■ **Stored data**:
⟨
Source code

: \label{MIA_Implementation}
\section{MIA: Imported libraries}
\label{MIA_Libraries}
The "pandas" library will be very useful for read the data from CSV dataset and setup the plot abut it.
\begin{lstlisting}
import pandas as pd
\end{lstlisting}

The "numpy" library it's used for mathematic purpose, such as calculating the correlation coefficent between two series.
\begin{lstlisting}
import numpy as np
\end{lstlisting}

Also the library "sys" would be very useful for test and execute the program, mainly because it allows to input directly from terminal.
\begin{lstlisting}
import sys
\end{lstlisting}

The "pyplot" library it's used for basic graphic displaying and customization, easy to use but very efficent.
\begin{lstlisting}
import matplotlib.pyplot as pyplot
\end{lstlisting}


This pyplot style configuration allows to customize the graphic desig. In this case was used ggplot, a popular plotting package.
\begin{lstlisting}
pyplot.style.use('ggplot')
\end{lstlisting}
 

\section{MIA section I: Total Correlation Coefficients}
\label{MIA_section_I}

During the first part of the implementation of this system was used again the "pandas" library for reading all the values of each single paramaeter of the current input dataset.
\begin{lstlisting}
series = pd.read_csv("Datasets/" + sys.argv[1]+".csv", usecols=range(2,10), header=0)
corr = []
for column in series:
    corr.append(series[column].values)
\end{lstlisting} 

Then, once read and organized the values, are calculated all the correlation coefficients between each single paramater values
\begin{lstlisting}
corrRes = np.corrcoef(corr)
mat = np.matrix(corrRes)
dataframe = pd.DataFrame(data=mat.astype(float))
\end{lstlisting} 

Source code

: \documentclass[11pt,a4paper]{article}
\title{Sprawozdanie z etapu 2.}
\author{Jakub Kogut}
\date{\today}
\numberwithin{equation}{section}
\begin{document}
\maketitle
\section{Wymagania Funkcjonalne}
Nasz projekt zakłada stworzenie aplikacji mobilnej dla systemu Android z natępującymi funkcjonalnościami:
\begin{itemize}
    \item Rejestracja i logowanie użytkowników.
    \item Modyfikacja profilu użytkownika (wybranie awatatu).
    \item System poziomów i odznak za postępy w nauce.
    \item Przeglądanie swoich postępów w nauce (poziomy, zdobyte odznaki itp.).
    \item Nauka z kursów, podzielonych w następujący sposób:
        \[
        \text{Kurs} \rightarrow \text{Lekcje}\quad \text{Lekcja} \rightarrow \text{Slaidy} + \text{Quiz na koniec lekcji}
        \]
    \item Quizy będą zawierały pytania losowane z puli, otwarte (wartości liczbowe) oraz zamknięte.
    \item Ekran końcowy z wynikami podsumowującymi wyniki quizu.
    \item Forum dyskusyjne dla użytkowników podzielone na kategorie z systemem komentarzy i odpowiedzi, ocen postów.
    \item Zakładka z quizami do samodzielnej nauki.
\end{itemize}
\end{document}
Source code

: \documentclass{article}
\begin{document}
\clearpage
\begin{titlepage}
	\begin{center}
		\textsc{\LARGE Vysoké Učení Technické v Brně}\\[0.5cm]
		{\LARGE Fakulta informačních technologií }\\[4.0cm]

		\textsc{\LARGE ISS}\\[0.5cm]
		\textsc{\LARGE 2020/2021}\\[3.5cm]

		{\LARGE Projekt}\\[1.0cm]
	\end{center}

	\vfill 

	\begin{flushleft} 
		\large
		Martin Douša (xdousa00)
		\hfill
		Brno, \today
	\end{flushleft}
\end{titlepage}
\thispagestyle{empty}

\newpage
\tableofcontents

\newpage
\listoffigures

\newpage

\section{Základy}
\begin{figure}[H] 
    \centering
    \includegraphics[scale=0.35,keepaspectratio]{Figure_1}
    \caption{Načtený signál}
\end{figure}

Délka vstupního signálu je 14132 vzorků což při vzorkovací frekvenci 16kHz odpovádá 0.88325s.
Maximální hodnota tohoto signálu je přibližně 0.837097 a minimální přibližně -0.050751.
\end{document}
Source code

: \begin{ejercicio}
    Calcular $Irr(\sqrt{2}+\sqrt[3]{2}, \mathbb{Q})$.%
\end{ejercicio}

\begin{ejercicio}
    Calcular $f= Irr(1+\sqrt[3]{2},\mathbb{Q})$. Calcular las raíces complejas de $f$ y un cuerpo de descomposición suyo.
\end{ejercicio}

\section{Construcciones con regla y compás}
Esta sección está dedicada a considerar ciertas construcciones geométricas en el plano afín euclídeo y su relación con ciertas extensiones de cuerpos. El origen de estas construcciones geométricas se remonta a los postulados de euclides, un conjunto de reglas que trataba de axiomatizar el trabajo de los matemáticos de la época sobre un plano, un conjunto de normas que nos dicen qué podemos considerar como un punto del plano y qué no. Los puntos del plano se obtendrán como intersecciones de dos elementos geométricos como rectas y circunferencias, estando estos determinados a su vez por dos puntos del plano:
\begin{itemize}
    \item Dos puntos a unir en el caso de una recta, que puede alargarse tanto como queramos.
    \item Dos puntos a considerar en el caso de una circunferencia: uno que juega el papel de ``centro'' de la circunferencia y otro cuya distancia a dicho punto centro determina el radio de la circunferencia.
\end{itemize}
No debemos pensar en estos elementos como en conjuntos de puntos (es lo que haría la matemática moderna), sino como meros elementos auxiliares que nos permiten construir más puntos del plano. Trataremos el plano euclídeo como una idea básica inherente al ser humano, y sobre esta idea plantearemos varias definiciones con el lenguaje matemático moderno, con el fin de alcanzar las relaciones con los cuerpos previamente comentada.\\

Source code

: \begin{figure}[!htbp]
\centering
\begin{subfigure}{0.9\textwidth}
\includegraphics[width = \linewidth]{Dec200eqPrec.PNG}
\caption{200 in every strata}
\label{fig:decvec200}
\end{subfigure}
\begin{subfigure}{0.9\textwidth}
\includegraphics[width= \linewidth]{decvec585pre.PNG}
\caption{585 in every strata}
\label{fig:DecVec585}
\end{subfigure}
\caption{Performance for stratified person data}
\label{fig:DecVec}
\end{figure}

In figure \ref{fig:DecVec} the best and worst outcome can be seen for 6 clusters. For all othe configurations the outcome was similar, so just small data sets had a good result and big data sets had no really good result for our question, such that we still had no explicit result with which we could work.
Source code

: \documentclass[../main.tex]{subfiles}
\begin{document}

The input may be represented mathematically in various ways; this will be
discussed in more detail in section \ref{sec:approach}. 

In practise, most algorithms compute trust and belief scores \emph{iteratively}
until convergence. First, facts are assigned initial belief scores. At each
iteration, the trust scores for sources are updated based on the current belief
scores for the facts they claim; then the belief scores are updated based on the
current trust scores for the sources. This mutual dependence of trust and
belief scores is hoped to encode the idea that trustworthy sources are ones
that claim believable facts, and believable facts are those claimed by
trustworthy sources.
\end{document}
⟩
■ **Task instructions**: Copy out every line of the data in which the word "textsc" is found.

■ **Written solution**:
		\textsc{\LARGE Vysoké Učení Technické v Brně}\\[0.5cm]
		\textsc{\LARGE ISS}\\[0.5cm]
		\textsc{\LARGE 2020/2021}\\[3.5cm]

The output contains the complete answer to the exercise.